Ian McEwan, geboren 1948 in Aldershot (Hampshire), lebt bei London. 1998 erhielt er den Booker-Preis und 1999 den Shakespeare-Preis der Alfred-Toepfer-Stiftung. Seit seinem Welterfolg ?Abbitte? ist jeder seiner Romane ein Bestseller, viele sind verfilmt, zuletzt ?Am Strand? (mit Saoirse Ronan) und ?Kindeswohl? (mit Emma Thompson). Ian McEwan ist Mitglied der Royal Society of Literature, der Royal Society of Arts, der American Academy of Arts and Sciences und Träger der Goethe-Medaille.

[48] 2

Sie nahm den üblichen Weg vom Gray’s Inn Square zu den Royal Courts of Justice und versuchte möglichst wenig zu denken. In einer Hand trug sie ihre Aktentasche, in der anderen den aufgespannten Schirm. Es herrschte ein trübes, grünes Licht, die Stadtluft war kühl an ihren Wangen. Sie verließ das Haus durch den Haupteingang; dem Morgenplausch mit John, dem freundlichen Pförtner, wich sie mit einem munteren Nicken aus. Dabei hoffte sie, dass sie nicht allzu sehr wie eine Frau in der Krise aussah. Um sich von ihrer Situation abzulenken, ließ sie vor ihrem inneren Ohr ein Stück ablaufen, das sie auswendig gelernt hatte. Es war ihr Ideal von sich selbst, das sie da hörte, über den Lärm der Rushhour hinweg, die Pianistin, die sie niemals sein würde, eine Pianistin, die Bachs zweite Partita ohne jeden Fehler spielte.

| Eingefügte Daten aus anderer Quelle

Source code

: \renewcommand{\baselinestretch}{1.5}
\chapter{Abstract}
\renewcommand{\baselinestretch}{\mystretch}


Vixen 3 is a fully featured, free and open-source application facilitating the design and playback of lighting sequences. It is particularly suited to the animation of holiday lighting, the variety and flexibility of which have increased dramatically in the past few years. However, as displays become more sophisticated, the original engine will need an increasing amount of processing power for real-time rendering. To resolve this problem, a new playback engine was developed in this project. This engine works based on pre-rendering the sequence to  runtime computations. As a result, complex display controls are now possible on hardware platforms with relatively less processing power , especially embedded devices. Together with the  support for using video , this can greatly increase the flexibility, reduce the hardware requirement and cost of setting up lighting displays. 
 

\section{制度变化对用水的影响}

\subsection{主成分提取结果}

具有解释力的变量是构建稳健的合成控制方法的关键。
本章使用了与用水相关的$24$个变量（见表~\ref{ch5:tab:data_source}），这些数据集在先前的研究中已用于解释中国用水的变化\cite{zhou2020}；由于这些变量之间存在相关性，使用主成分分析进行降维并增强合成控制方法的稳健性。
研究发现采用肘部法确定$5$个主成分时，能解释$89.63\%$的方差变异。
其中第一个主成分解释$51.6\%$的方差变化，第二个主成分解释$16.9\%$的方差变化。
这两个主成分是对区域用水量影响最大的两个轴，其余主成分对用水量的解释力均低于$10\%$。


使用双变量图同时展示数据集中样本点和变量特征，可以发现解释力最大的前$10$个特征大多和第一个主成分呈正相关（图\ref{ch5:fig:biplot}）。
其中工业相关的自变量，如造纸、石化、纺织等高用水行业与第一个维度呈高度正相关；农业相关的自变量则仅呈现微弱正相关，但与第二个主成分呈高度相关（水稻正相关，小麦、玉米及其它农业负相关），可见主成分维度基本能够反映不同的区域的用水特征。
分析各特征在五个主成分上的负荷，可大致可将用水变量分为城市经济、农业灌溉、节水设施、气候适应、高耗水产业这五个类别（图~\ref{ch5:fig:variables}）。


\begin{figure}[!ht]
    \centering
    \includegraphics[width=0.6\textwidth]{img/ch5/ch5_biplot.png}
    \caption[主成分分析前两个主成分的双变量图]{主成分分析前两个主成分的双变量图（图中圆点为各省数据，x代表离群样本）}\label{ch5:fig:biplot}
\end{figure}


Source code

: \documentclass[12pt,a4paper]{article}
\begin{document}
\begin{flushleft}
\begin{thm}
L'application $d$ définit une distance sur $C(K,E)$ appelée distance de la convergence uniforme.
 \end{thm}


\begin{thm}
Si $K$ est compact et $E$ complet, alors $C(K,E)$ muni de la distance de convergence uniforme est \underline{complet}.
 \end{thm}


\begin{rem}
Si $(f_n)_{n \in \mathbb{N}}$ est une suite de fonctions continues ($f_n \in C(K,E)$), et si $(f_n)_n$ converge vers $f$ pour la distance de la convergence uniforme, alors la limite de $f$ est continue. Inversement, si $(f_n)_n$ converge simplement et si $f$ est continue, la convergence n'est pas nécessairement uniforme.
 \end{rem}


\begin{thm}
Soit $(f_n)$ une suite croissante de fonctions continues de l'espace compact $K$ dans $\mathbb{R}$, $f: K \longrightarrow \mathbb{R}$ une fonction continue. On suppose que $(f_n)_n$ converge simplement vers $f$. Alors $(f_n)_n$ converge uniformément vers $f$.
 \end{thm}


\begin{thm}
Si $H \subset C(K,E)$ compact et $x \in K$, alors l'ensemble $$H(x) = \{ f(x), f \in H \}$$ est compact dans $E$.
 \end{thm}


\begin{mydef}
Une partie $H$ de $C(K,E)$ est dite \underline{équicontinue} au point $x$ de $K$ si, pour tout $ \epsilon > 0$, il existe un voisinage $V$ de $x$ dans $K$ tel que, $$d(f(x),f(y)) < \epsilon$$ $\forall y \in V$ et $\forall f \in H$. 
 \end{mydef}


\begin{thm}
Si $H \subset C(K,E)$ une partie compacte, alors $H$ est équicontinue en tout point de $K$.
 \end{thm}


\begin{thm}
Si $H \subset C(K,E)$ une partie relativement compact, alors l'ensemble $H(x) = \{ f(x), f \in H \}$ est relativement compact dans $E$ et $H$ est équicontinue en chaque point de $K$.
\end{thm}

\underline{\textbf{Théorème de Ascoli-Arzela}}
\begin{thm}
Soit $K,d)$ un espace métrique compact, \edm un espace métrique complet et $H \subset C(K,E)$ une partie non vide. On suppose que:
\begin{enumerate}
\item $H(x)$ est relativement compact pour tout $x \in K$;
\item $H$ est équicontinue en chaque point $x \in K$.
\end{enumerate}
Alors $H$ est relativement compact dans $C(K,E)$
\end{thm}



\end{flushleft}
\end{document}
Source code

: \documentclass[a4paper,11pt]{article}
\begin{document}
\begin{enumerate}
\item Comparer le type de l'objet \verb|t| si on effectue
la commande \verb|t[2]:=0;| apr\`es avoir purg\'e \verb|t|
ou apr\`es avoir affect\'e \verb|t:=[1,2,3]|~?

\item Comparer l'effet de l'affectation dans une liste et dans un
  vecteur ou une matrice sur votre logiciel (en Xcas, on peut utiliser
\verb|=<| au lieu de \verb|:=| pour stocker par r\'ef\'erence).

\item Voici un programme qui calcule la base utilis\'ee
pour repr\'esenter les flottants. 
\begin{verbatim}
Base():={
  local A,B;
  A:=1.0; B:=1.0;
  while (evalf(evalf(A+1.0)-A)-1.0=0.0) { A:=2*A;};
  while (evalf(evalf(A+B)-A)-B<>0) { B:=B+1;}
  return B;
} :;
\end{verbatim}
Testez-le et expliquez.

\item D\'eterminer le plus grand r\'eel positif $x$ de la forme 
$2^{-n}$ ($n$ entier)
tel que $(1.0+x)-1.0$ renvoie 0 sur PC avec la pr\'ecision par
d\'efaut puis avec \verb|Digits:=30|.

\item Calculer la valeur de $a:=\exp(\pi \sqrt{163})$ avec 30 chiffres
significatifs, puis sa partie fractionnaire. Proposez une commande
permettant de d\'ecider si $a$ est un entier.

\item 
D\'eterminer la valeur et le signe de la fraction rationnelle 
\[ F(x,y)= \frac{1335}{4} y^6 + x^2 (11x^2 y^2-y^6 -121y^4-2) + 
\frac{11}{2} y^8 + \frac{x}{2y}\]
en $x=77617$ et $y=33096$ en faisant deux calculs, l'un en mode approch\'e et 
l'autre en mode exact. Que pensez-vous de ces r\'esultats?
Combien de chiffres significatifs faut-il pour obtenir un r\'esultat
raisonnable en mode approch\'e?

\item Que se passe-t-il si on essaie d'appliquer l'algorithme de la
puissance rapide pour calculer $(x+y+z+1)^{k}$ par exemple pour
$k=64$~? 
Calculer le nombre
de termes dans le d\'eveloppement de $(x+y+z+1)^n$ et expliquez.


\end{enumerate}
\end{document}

Es hatte fast den ganzen Sommer geregnet, die Stadtbäume wirkten gleichsam angeschwollen, ihre Wipfel aufgeplustert; die Bürgersteige waren sauber und glatt, die Autos auf der High Holborn blitzblank wie im Ausstellungssalon. Als sie das letzte Mal hingesehen hatte, war die ebenfalls angeschwollene Themse von einem dunkleren Braun gewesen, düster und rebellisch stieg die Flut an den Brückenpfeilern empor, drauf und dran, die Straße zu erobern. Aber alle marschierten [49] weiter, klagend, entschlossen, durchnässt. Der Jetstream, außer Kontrolle geraten, war nach Süden abgebogen, blockierte die linde Azorenluft und saugte Eiseskälte aus dem Norden an. Folge des menschengemachten Klimawandels – schmelzendes Meereseis, das die oberen Luftschichten durcheinanderbrachte – oder von unregelmäßiger Sonnenfleckenaktivität, für die niemand etwas konnte, oder von natürlichen Schwankungen, uralten Rhythmen des Planeten. Oder von allen drei Faktoren, oder auch nur zweien davon. Aber was nützten Erklärungen und Theorien so früh am Tag? Fiona und alle anderen in London mussten zur Arbeit.

Als sie die Straße überquerte, um in die Chancery Lane abzubiegen, begann es heftiger zu regnen, ein jäher kühler Wind trieb die Tropfen vor sich her. Dunkler war es auch geworden, Wasser spritzte ihr eiskalt an die Waden, Menschen hasteten vorbei, stumm und mit sich selbst beschäftigt. Auf der High Holborn strömte der Verkehr unbeeindruckt weiter, laut und machtvoll, Scheinwerfer gleißten auf dem Asphalt, und sie lauschte wieder dem großartigen Präludium, dem Adagio im italienischen Stil, der fernen Verheißung von Jazz in den schleppenden dichten Akkorden. Aber es gab kein Entrinnen, das Stück führte sie geradewegs zu Jack zurück, denn für ihn hatte sie es letzten April auswendig gelernt, als Geburtstagsgeschenk. Dämmerung auf dem Platz, sie beide eben von der Arbeit nach Hause gekommen, das Licht der Tischlampen, er mit einem Glas Champagner in der Hand, ihr Glas auf dem Flügel, während sie spielte, was sie in den Wochen zuvor geduldig einstudiert hatte. Seine entzückten Rufe, als er das Stück erkannte, sein liebenswürdig übertriebenes Staunen ob solcher [50] Gedächtnisleistung, der lange Kuss am Ende, ihr gehauchtes »Alles Gute zum Geburtstag«, seine feuchten Augen, das Klingen der Kristallgläser.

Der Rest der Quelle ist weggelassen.